Hamerow (p317ff): contra Bismarck's claims, it opposed both 'a violent revolution from below as well as a conquest from above', both 'the revolutionary party which wants to construct a new Germany out of a general overturn, ... and to the specifically Prussian party which would like to treat Germany like an artichoke to be consumed by old Prussia leaf by leaf.' It cheered the creation of the Progressive Party but it barred the masses from membership by charging 3 marks per year. Membership: 5k 1860, 15k 1861, 25k 1862, 23k 1863, 21k 1864, 11k 1865, 5k 1866. Hamerow: the growing patriotic events, displays, festivals etc were worrying to the old guard — e.g it was noted that Wilhelm hurried out of a music festival before the first notes of Des Deutschen Vaterland. But Prussia did not persecute it, Wilhelm thought that would only give it 'an increasing and dangerous importance', Vienna agreed.

To sister: 'I have almost gone mad from annoyance, hunger and too much business... The left leg is still weak, swells up when I walk on it, the nerves have yet to recover from the iodine poisoning, I sleep badly ... flat and embittered and I don't know why.'

Letter to Joanna from Warsaw: he was enjoying himself in Poland, talking with the two Kings, eating and drinking well, sleeping well, and happy.

Wilhelm & Alexander met in Breslau. Russia still looking for revenge against Austria over Crimea. Wilhelm won't join the Franco-Russian alliance but promised not to help Austria.

Disraeli to Derby: '[I]t is at this moment the fashion of the Court of France, and the example circulates in all circles, to speak disparagingly of England; that by not taking part in the Italian war, we have sunk into a second-rate Power'.

Conference in Württemberg of middle states to discuss Bund reform and ideas to force their views more on Austria and Prussia.

100th anniversary of Schiller's birth — festivals, parades, speeches.

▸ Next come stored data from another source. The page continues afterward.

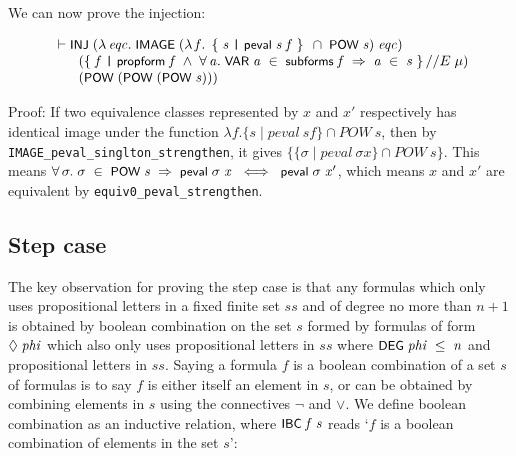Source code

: \documentclass[letterpaper]{article}
\renewcommand{\HOLConst}[1]{{\textsf{\upshape\small #1}}}
\renewcommand{\HOLinline}[1]{\ensuremath{#1}}
\newenvironment{holmath}{\begin{displaymath}\begin{array}{l}}{\end{array}\end{displaymath}\ignorespacesafterend}
\begin{document}
We can now prove the injection:

\begin{holmath}
  \ensuremath{\HOLTokenTurnstile}\HOLConst{INJ}\;(\HOLTokenLambda{}\HOLBoundVar{eqc}.\;\HOLConst{IMAGE}\;(\HOLTokenLambda{}\HOLBoundVar{f}.\;\HOLTokenLeftbrace{}\HOLBoundVar{s}\;\HOLTokenBar{}\;\HOLConst{peval}\;\HOLBoundVar{s}\;\HOLBoundVar{f}\HOLTokenRightbrace{}\;\HOLSymConst{\HOLTokenInter{}}\;\HOLConst{POW}\;\HOLFreeVar{s})\;\HOLBoundVar{eqc})\\
\;\;\;\;\;\;\;(\HOLTokenLeftbrace{}\HOLBoundVar{f}\;\HOLTokenBar{}\;\HOLConst{propform}\;\HOLBoundVar{f}\;\HOLSymConst{\HOLTokenConj{}}\;\HOLSymConst{\HOLTokenForall{}}\HOLBoundVar{a}.\;\HOLConst{VAR}\;\HOLBoundVar{a}\;\HOLSymConst{\HOLTokenIn{}}\;\HOLConst{subforms}\;\HOLBoundVar{f}\;\HOLSymConst{\HOLTokenImp{}}\;\HOLBoundVar{a}\;\HOLSymConst{\HOLTokenIn{}}\;\HOLFreeVar{s}\HOLTokenRightbrace{}\HOLSymConst{//E}\;\HOLFreeVar{\ensuremath{\mu}})\\
\;\;\;\;\;\;\;(\HOLConst{POW}\;(\HOLConst{POW}\;(\HOLConst{POW}\;\HOLFreeVar{s})))
\end{holmath}

Proof: If two equivalence classes represented by $x$ and $x'$ respectively has identical image under the function $\lambda f. \{s \mid peval\ s f\} \cap POW \ s$, then by \texttt{IMAGE_peval_singlton_strengthen}, it gives $ \{\{\sigma \mid peval\ \sigma x\} \cap POW\ s\}$. This means \HOLinline{\HOLSymConst{\HOLTokenForall{}}\HOLBoundVar{\ensuremath{\sigma}}.\;\HOLBoundVar{\ensuremath{\sigma}}\;\HOLSymConst{\HOLTokenIn{}}\;\HOLConst{POW}\;\HOLFreeVar{s}\;\HOLSymConst{\HOLTokenImp{}}\;\HOLConst{peval}\;\HOLBoundVar{\ensuremath{\sigma}}\;\HOLFreeVar{x}\;\HOLSymConst{\HOLTokenEquiv{}}\;\HOLConst{peval}\;\HOLBoundVar{\ensuremath{\sigma}}\;\HOLFreeVar{x\sp{\prime}}}, which means $x$ and $x'$ are equivalent by \texttt{equiv0_peval_strengthen}.



\subsection{Step case}

The key observation for proving the step case is that any formulas which only uses propositional letters in a fixed finite set $ss$ and of degree no more than $n+1$ is obtained by boolean combination on the set $s$ formed by formulas of form \HOLinline{\HOLSymConst{\ensuremath{\Diamond}}\;\HOLFreeVar{phi}} which also only uses propositional letters in $ss$ where \HOLinline{\HOLConst{DEG}\;\HOLFreeVar{phi}\;\HOLSymConst{\HOLTokenLeq{}}\;\HOLFreeVar{n}} and propositional letters in $ss$. Saying a formula $f$ is a boolean combination of a set $s$ of formulas is to say $f$ is either itself an element in $s$, or can be obtained by combining elements in $s$ using the connectives $\lnot$ and $\lor$. We define boolean combination as an inductive relation, where \HOLinline{\HOLConst{IBC}\;\HOLFreeVar{f}\;\HOLFreeVar{s}} reads `$f$ is a boolean combination of elements in the set $s$':
\end{document}
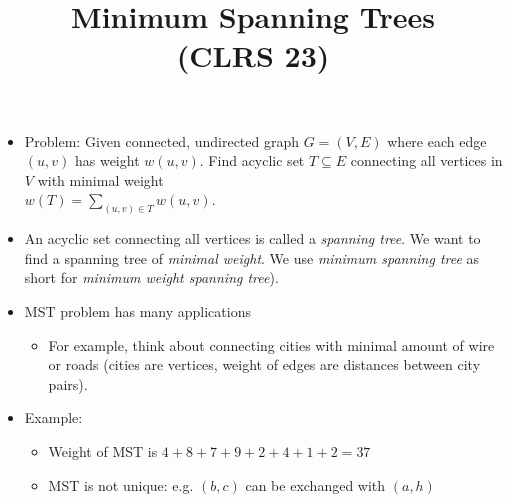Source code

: \documentclass[11pt]{article}
\begin{document}
\title{{\bf Minimum Spanning Trees} \\
\normalsize{(CLRS 23)}}
\date{}

\maketitle


\begin{itemize}
\item Problem: Given connected, undirected graph $G=(V,E)$ where each
  edge $(u,v)$ has weight $w(u,v)$. Find acyclic set $T \subseteq E$
  connecting all vertices in $V$ with minimal weight \\ $w(T) =
  \sum_{(u,v) \in T} w(u,v)$.
\item An acyclic set connecting all vertices is called a {\em spanning
  tree}. We want to find a spanning tree of {\em minimal weight}. We
  use {\em minimum spanning tree} as short for {\em minimum weight
  spanning tree}).
\item MST problem has many applications
  \begin{itemize}
  \item For example, think about connecting cities with minimal
    amount of wire or roads (cities are vertices, weight of edges
    are distances between city pairs).
  \end{itemize}
\item Example: \\
  \centerline{}
  \begin{itemize}
  \item Weight of MST is $4+8+7+9+2+4+1+2=37$
  \item MST is not unique: e.g. $(b,c)$ can be exchanged with $(a,h)$ 
  \end{itemize}
\end{itemize}
\end{document}
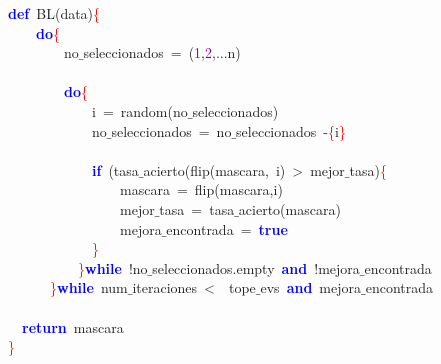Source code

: \noindent
\mbox{}\textbf{\textcolor{Blue}{def}}\ BL\textcolor{BrickRed}{(}data\textcolor{BrickRed}{)}\textcolor{Red}{\{} \\
\mbox{}\ \ \ \ \textbf{\textcolor{Blue}{do}}\textcolor{Red}{\{} \\
\mbox{}\ \ \ \ \ \ \ \ no$\_$seleccionados\ \textcolor{BrickRed}{=}\ \textcolor{BrickRed}{(}\textcolor{Purple}{1}\textcolor{BrickRed}{,}\textcolor{Purple}{2}\textcolor{BrickRed}{,...}n\textcolor{BrickRed}{)} \\
\mbox{} \\
\mbox{}\ \ \ \ \ \ \ \ \textbf{\textcolor{Blue}{do}}\textcolor{Red}{\{} \\
\mbox{}\ \ \ \ \ \ \ \ \ \ \ \ i\ \textcolor{BrickRed}{=}\ random\textcolor{BrickRed}{(}no$\_$seleccionados\textcolor{BrickRed}{)} \\
\mbox{}\ \ \ \ \ \ \ \ \ \ \ \ no$\_$seleccionados\ \textcolor{BrickRed}{=}\ no$\_$seleccionados\ \textcolor{BrickRed}{-}\textcolor{Red}{\{}i\textcolor{Red}{\}} \\
\mbox{} \\
\mbox{}\ \ \ \ \ \ \ \ \ \ \ \ \textbf{\textcolor{Blue}{if}}\ \textcolor{BrickRed}{(}tasa$\_$acierto\textcolor{BrickRed}{(}flip\textcolor{BrickRed}{(}mascara\textcolor{BrickRed}{,}\ i\textcolor{BrickRed}{)}\ \textcolor{BrickRed}{\textgreater{}}\ mejor$\_$tasa\textcolor{BrickRed}{)}\textcolor{Red}{\{} \\
\mbox{}\ \ \ \ \ \ \ \ \ \ \ \ \ \ \ \ mascara\ \textcolor{BrickRed}{=}\ flip\textcolor{BrickRed}{(}mascara\textcolor{BrickRed}{,}i\textcolor{BrickRed}{)} \\
\mbox{}\ \ \ \ \ \ \ \ \ \ \ \ \ \ \ \ mejor$\_$tasa\ \textcolor{BrickRed}{=}\ tasa$\_$acierto\textcolor{BrickRed}{(}mascara\textcolor{BrickRed}{)} \\
\mbox{}\ \ \ \ \ \ \ \ \ \ \ \ \ \ \ \ mejora$\_$encontrada\ \textcolor{BrickRed}{=}\ \textbf{\textcolor{Blue}{true}} \\
\mbox{}\ \ \ \ \ \ \ \ \ \ \ \ \textcolor{Red}{\}} \\
\mbox{}\ \ \ \ \ \ \ \ \ \ \textcolor{Red}{\}}\textbf{\textcolor{Blue}{while}}\ \textcolor{BrickRed}{!}no$\_$seleccionados\textcolor{BrickRed}{.}empty\ \textbf{\textcolor{Blue}{and}}\ \textcolor{BrickRed}{!}mejora$\_$encontrada \\
\mbox{}\ \ \ \ \ \ \textcolor{Red}{\}}\textbf{\textcolor{Blue}{while}}\ num$\_$iteraciones\ \textcolor{BrickRed}{\textless{}}\ \ tope$\_$evs\ \textbf{\textcolor{Blue}{and}}\ mejora$\_$encontrada \\
\mbox{} \\
\mbox{}\ \ \textbf{\textcolor{Blue}{return}}\ mascara \\
\mbox{}\textcolor{Red}{\}} \\
\mbox{}
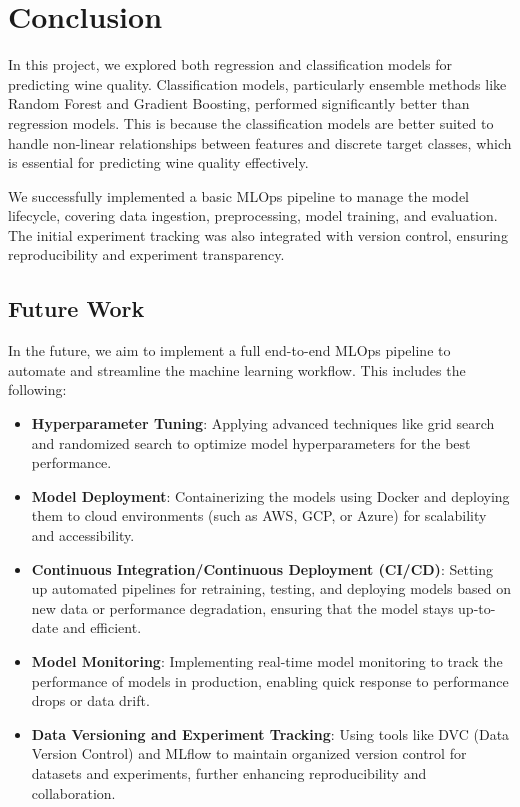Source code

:\documentclass[10pt,twocolumn,letterpaper]{article}
\begin{document}
\section{Conclusion}
In this project, we explored both regression and classification models for predicting wine quality. Classification models, particularly ensemble methods like Random Forest and Gradient Boosting, performed significantly better than regression models. This is because the classification models are better suited to handle non-linear relationships between features and discrete target classes, which is essential for predicting wine quality effectively. 

We successfully implemented a basic MLOps pipeline to manage the model lifecycle, covering data ingestion, preprocessing, model training, and evaluation. The initial experiment tracking was also integrated with version control, ensuring reproducibility and experiment transparency.

\subsection{Future Work}
In the future, we aim to implement a full end-to-end MLOps pipeline to automate and streamline the machine learning workflow. This includes the following:

\begin{itemize}
    \item \textbf{Hyperparameter Tuning}: Applying advanced techniques like grid search and randomized search to optimize model hyperparameters for the best performance.
    \item \textbf{Model Deployment}: Containerizing the models using Docker and deploying them to cloud environments (such as AWS, GCP, or Azure) for scalability and accessibility.
    \item \textbf{Continuous Integration/Continuous Deployment (CI/CD)}: Setting up automated pipelines for retraining, testing, and deploying models based on new data or performance degradation, ensuring that the model stays up-to-date and efficient.
    \item \textbf{Model Monitoring}: Implementing real-time model monitoring to track the performance of models in production, enabling quick response to performance drops or data drift.
    \item \textbf{Data Versioning and Experiment Tracking}: Using tools like DVC (Data Version Control) and MLflow to maintain organized version control for datasets and experiments, further enhancing reproducibility and collaboration.
\end{itemize}
\end{document}
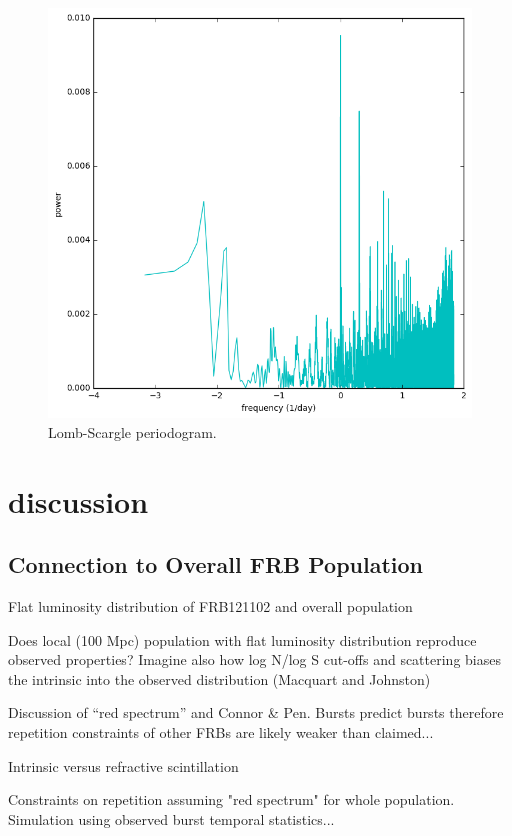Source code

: \documentclass{emulateapj}
\begin{document}
\begin{figure}[htb]
\begin{center}
\includegraphics[width=0.9\columnwidth]{lombscargle}
\caption{Lomb-Scargle periodogram.
\label{fig:ls}}
\end{center}
\end{figure}



\section{discussion}

\subsection{Connection to Overall FRB Population}

Flat luminosity distribution of FRB121102 and overall population

Does local (100 Mpc) population with flat luminosity distribution reproduce observed properties? Imagine also how log N/log S cut-offs and scattering biases the intrinsic into the observed distribution (Macquart and Johnston)

Discussion of ``red spectrum'' and Connor \& Pen. Bursts predict bursts therefore repetition constraints of other FRBs are likely weaker than claimed...

Intrinsic versus refractive scintillation

Constraints on repetition assuming "red spectrum" for whole population. Simulation using observed burst temporal statistics...
\end{document}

The year had seen revival of nationalism and anti-French sentiment.

In November his injured leg produced a blood clot that lodged in his lungs and his doctors expected it to be fatal. It was serious enough that he settled his will and 'anticipated my end with that calmness which is induced by unendurable pain' (Memoirs, p260). OP: over winter he stayed at von Below's to recover. (OP mentions that Below thought his illness mainly psychological but does not mention the blood clot and near death.) Slowly recovered and in March 1860 he was well enough to travel to Berlin where he stayed until May.

Bonin's resistance to the decision of September had infuriated Wilhelm. He sent a note criticising Bonin's arguments and on 29 November Bonin resigned and was replaced by Roon. Roon made clear to Wilhelm he did not agree with 'all this constitutional business' but neither was he a Gerlach-like reactionary (GC, p143). JS: Roon was appointed on 29th but the order was dated 5/12. Showalter: Bonin resigned on 27 November.

Palmerston-Clarendon: 'Governments and nations are less influenced by resentment for former antagonism or by gratitude for former services than by considerations of present or prospective interest.'

Vienna: under pressure of the year's disasters, made significant shifts towards greater economic freedom including freedom of enterprise throughout Habsburg possessions and ending corporative control of production. Hamerow (p121): after this 'the entire system of corporative industrial regulation in central Europe began to crumble.' Nassau followed 1860, Saxony 1861, Württemberg and Baden in 1862, Frankfurt 1864. By the middle of the decade 16 states and 34 million people in the German Confederation had come under the system of industrial freedom. This was a disaster for the artisan masses. Cf. August 1860.